Week 5 Lecture 1 - Metabolism

What is Life?

  • A bag of chemicals is just that, but a cell is living, leading to the question of how we define life.
  • Living cells and organisms exhibit various complex processes, which help define life.
  • Three fundamental types of work underlie all life processes.

Three Types of Work

  • Movement
  • Membrane Transport
  • Chemical Synthesis
  • These processes enable the characteristics of life and differentiate living from artificial entities.

Movement

  • Cells move organelles around (vesicles).
  • Vesicles move within cells (e.g., in a nerve cell) along microtubular tracks.
  • Vesicles transport proteins and membranes to specific locations, from the nucleus to other organelles or outside the cell, and vice versa.
  • Vesicular trafficking is precisely regulated.
  • Endocrine cells traffic hormones (e.g., estrogen, epinephrine, insulin) that are released and travel around the body.
  • Large cells mix organelles, nutrients, and biomolecules through cytoplasmic streaming, common in plant, fungal, protist cells, and animal oocytes/embryos.
  • Intracellular movements are powered by motor proteins like kinesin, dynein, and myosin, which move along microtubules and microfilaments (cytoskeleton).
  • Kinesin, discovered after 1983, is now considered a crucial protein in eukaryotic cells.
  • Entire cells move, such as neutrophils chasing bacteria.
  • Cell motility is essential during development, where cells move to their correct locations in an embryo.
  • Cells move by pushing the front end forward with their actin cytoskeleton and pulling the back end.
  • Other cells use cilia or flagella to swim (e.g., Tetrahymena).
  • Cilia also move water past cells (e.g., in airways).
  • Multicellular animals move due to muscle contraction.

Membrane Transport

  • Involves the movement of molecules or ions across membranes.
  • Important for maintaining osmotic balance; otherwise, cells can burst or shrivel.
  • Crucial for nutrient uptake, waste excretion, nerve signaling, and muscle contraction.
  • Approximately 50% of the brain's energy is used to move Na^+ and K^+ across cell membranes.
  • The sodium pump (Na+/K+ ATPase) is vital in nerve cells and nerve impulses.
  • In muscle cells, the Ca^{2+} pump (Ca^{2+}-ATPase) maintains low intracellular Ca^{2+} levels, allowing cells to respond to sudden increases in Ca^{2+} and contract.

Chemical Synthesis

  • Involves making macromolecules from monomer subunits.
  • Polysaccharides from sugars, proteins from amino acids, and nucleic acids from nucleotides.

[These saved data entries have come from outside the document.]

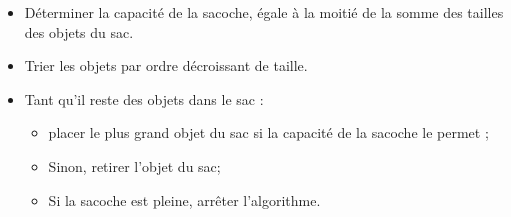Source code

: \begin{itemize}
\item Déterminer la capacité de la sacoche, égale à la moitié de la somme des tailles des objets du sac.
\item Trier les objets par ordre décroissant de taille.
\item Tant qu'il reste des objets dans le sac :
  \begin{itemize}
  \item placer le plus grand objet du sac si la capacité de la sacoche le permet ;
  \item Sinon, retirer l'objet du sac;
  \item Si la sacoche est pleine, arrêter l'algorithme.
  \end{itemize}
\end{itemize}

Transformation of Molecules

  • Cells perform work by transforming molecules and energy.
  • Molecules are modified via chemical reactions within cells.
  • Reactions are controlled by enzymes, which are typically specific and catalyze reactions by decreasing the time to reach equilibrium.
  • In glycolysis, glucose is converted to glucose-6-phosphate, catalyzed by hexokinase.
  • In a cell, this reaction doesn't reach equilibrium because glucose-6-phosphate is used in the subsequent reaction in the metabolic pathway.

Metabolism

  • Metabolism encompasses all metabolic pathways in a cell.
  • Metabolic pathways can be catabolic (breaking down complex molecules into simpler ones, spontaneous, and yielding energy).
  • Or anabolic (building complex molecules from simple ones, non-spontaneous, and requiring energy).
  • Energy coupling involves using energy from catabolic pathways to drive anabolic pathways.
  • Key energy carriers include ATP, NADH, and NADPH.
  • Pathways are regulated based on the cell or organism's energy needs through enzymes, allosterically, covalently, or genetically.

Metabolic Regulation Examples

  • After skipping breakfast and eating a crème egg, low energy levels cause the sugar in the egg to be broken down via catabolic pathways for energy.
  • Enzymes that catalyze sugar breakdown are activated based on the energy status.
  • After eating breakfast, high energy levels mean the glucose from the egg is converted to glycogen (a storage carbohydrate) through anabolic pathways.
  • Enzymes that catalyze sugar breakdown are switched off.
  • Cells control their metabolism by regulating enzymes, ensuring they have the materials and energy to perform work and stay alive.